When metadata entries in SOFTWARE.bib
point to R packages, they are installed in a local library for that workflow. The SOFTWARE.bib
file is where the scientist can specify the exact version of key software components that were used in the analysis, pointing to specific releases, tags, or commits of each software to strengthen reproducibility.
The TAF package comes with utility functions draft.data()
and draft.software()
that facilitate the creation of the DATA.bib
and SOFTWARE.bib
files. The online TAF Wiki provides more details and examples of metadata entries.
When authoring a TAF analysis, one can either start with a similar workflow and adapt it to the current analysis or start with a new workflow. The taf.skeleton()

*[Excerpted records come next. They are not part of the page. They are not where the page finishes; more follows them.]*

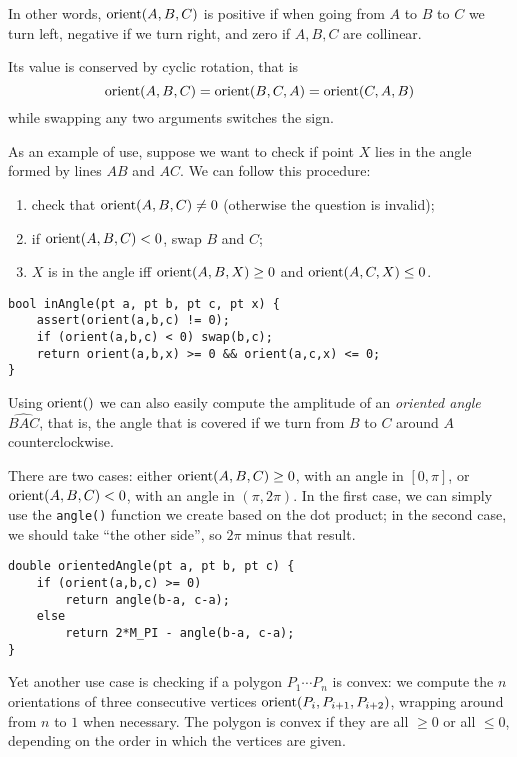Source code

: In other words, $\operatorname{orient}(A,B,C)$ is positive if when going from $A$ to $B$ to $C$ we turn left, negative if we turn right, and zero if $A,B,C$ are collinear.


Its value is conserved by cyclic rotation, that is \[\operatorname{orient}(A,B,C) = \operatorname{orient}(B,C,A) = \operatorname{orient}(C,A,B)\] while swapping any two arguments switches the sign.

As an example of use, suppose we want to check if point $X$ lies in the angle formed by lines $AB$ and $AC$. We can follow this procedure:
\begin{enumerate}
\item check that $\operatorname{orient}(A,B,C) \neq 0$ (otherwise the question is invalid);
\item if $\operatorname{orient}(A,B,C) < 0$, swap $B$ and $C$;
\item $X$ is in the angle iff $\operatorname{orient}(A,B,X) \geq 0$ and $\operatorname{orient}(A,C,X) \leq 0$.
\end{enumerate}
\begin{lstlisting}
bool inAngle(pt a, pt b, pt c, pt x) {
    assert(orient(a,b,c) != 0);
    if (orient(a,b,c) < 0) swap(b,c);
    return orient(a,b,x) >= 0 && orient(a,c,x) <= 0;
}
\end{lstlisting}

Using $\operatorname{orient}()$ we can also easily compute the amplitude of an \emph{oriented angle} $\widehat{BAC}$, that is, the angle that is covered if we turn from $B$ to $C$ around $A$ counterclockwise.

There are two cases: either $\operatorname{orient}(A,B,C) \geq 0$, with an angle in $[0,\pi]$, or $\operatorname{orient}(A,B,C) < 0$, with an angle in $(\pi,2\pi)$. In the first case, we can simply use the \lstinline|angle()| function we create based on the dot product; in the second case, we should take ``the other side'', so $2\pi$ minus that result.


\begin{lstlisting}
double orientedAngle(pt a, pt b, pt c) {
    if (orient(a,b,c) >= 0)
        return angle(b-a, c-a);
    else
        return 2*M_PI - angle(b-a, c-a);
}
\end{lstlisting}

Yet another use case is checking if a polygon $P_1\cdots P_n$ is convex: we compute the $n$ orientations of three consecutive vertices $\operatorname{orient}(P_i,P_{i+1},P_{i+2})$, wrapping around from $n$ to $1$ when necessary. The polygon is convex if they are all $\geq 0$ or all $\leq 0$, depending on the order in which the vertices are given.

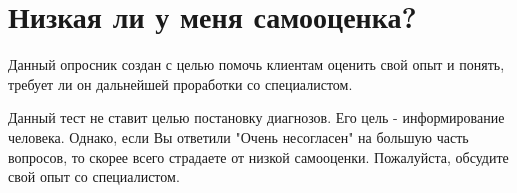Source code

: \documentclass{../../shared/survey}
\begin{document}

\section*{\huge{Низкая ли у меня самооценка?}}

\begin{flushleft}
    Данный опросник создан с целью помочь клиентам оценить свой опыт и понять, требует ли он дальнейшей проработки со специалистом.
\end{flushleft}






\begin{flushleft}
Данный тест не ставит целью постановку диагнозов. Его цель - информирование человека. Однако, если Вы ответили "Очень несогласен" на большую часть вопросов, то скорее всего страдаете от низкой самооценки. Пожалуйста, обсудите свой опыт со специалистом.
\end{flushleft}
\end{document}
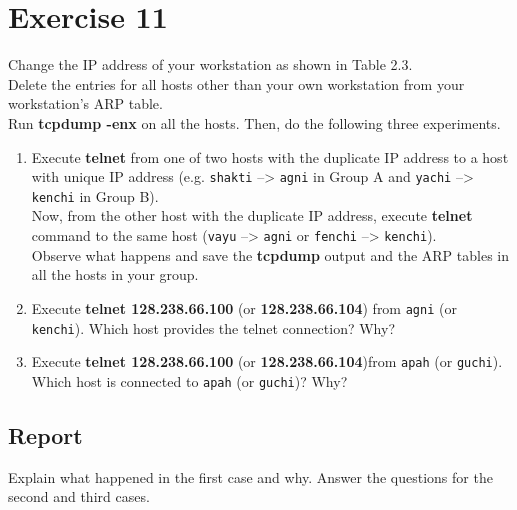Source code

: \documentclass[10pt,a4paper]{article}
\numberwithin{equation}{section}
\numberwithin{figure}{section}
\numberwithin{table}{section}
\begin{document}
    \section{ Exercise 11}
    Change the IP address of your workstation as shown in Table 2.3. \\
    Delete the entries for all hosts other than your own workstation from your workstation’s ARP table. \\
    Run \textbf{tcpdump -enx} on all the hosts.
    Then, do the following three experiments. \\
    \begin{enumerate}
        \item Execute \textbf{telnet} from one of two hosts with the duplicate IP address to a host with unique IP address (e.g. \texttt{shakti} –> \texttt{agni} in Group A and \texttt{yachi} –> \texttt{kenchi} in Group B). \\
        Now, from the other host with the duplicate IP address, execute \textbf{telnet} command to the same host (\texttt{vayu} –> \texttt{agni} or \texttt{fenchi} –> \texttt{kenchi}). \\
        Observe what happens and save the \textbf{tcpdump} output and the ARP tables in all the hosts in your group.
        \item Execute \textbf{telnet 128.238.66.100} (or \textbf{128.238.66.104}) from \texttt{agni} (or \texttt{kenchi}).
        Which host provides the telnet connection?
        Why?
        \item Execute \textbf{telnet 128.238.66.100} (or \textbf{128.238.66.104})from \texttt{apah} (or \texttt{guchi}). Which host is connected to \texttt{apah} (or \texttt{guchi})? Why?
    \end{enumerate}
    \subsection*{Report}
    Explain what happened in the first case and why.
    Answer the questions for the second and third cases.
\end{document}
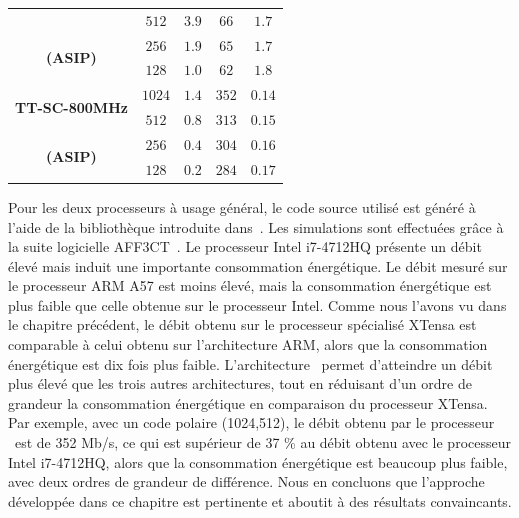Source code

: \begin{table}
\begin{tabular}{ccccc}
                                                & $512$    & $3.9$  & $66$  & $1.7$ \\

     \multirow{2}{*}{\bf (ASIP)}                & $256$    & $1.9$  & $65$  & $1.7$ \\

                                                & $128$    & $1.0$  & $62$  & $1.8$ \\

    \midrule

    \multirow{2}{*}{\bf TT-SC-800MHz}            & $1024$  & $1.4$   & $352$ & $0.14$   \\ %

                                                & $512$    & $0.8$  & $313$ & $0.15$   \\ %

     \multirow{2}{*}{\bf (ASIP)}                & $256$    & $0.4$  & $304$ & $0.16$   \\ %

                                                & $128$    & $0.2$  & $284$ & $0.17$   \\ %

    \bottomrule
  \end{tabular}
\end{table}

Pour les deux processeurs à usage général, le code source utilisé est généré à l'aide de la bibliothèque introduite dans~\cite{cassagne_efficient_2015}. Les simulations sont effectuées grâce à la suite logicielle AFF3CT~\cite{cassagne_fast_2017}. Le processeur Intel i7-4712HQ présente un débit élevé mais induit une importante consommation énergétique. Le débit mesuré sur le processeur ARM A57 est moins élevé, mais la consommation énergétique est plus faible que celle obtenue sur le processeur Intel. Comme nous l'avons vu dans le chapitre précédent, le débit obtenu sur le processeur spécialisé XTensa est comparable à celui obtenu sur l'architecture ARM, alors que la consommation énergétique est dix fois plus faible. L'architecture \TTSC~permet d'atteindre un débit plus élevé que les trois autres architectures, tout en réduisant d'un ordre de grandeur la consommation énergétique en comparaison du processeur XTensa. Par exemple, avec un code polaire (1024,512), le débit obtenu par le processeur \TTSC~est de 352 Mb/s, ce qui est supérieur de 37 \% au débit obtenu avec le processeur Intel i7-4712HQ, alors que la consommation énergétique est beaucoup plus faible, avec deux ordres de grandeur de différence. Nous en concluons que l'approche développée dans ce chapitre est pertinente et aboutit à des résultats convaincants.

function creates a new workflow, consisting of an empty boot/initial/data
folder and the four TAF scripts: data.R
, model.R
, output.R
, and report.R
. Each script provides a starting point for that step of the analysis, for example, a new data.R
script contains the following lines:
# Prepare data, write TAF data tables
# Before:
# After:
library(TAF)
mkdir("data")
After running taf.skeleton()
to create a new TAF workflow, the scientist can populate the boot/initial/data
folder with initial data files and run draft.data(file=TRUE)
to produce a DATA.bib
file.
The next step is then to run taf.boot()
to populate the boot/data
folder and start editing the data.R
script, reading files from the boot/data
folder.
Several functions from the TAF package have been mentioned in this introduction:
Initial TAF steps
draft.data
draft.software
taf.boot
taf.example
taf.skeleton
Running scripts
source.all
File management
mkdir
read.taf
write.taf
Plots
taf.png
The TAF package provides many additional functions that can be useful but are not required for authoring or running TAF workflows. Every function comes with a help page that includes examples and cross-references. Furthermore, typing ?TAF
opens a package help page that gives an overview of all the functions in the package, grouped by functionality.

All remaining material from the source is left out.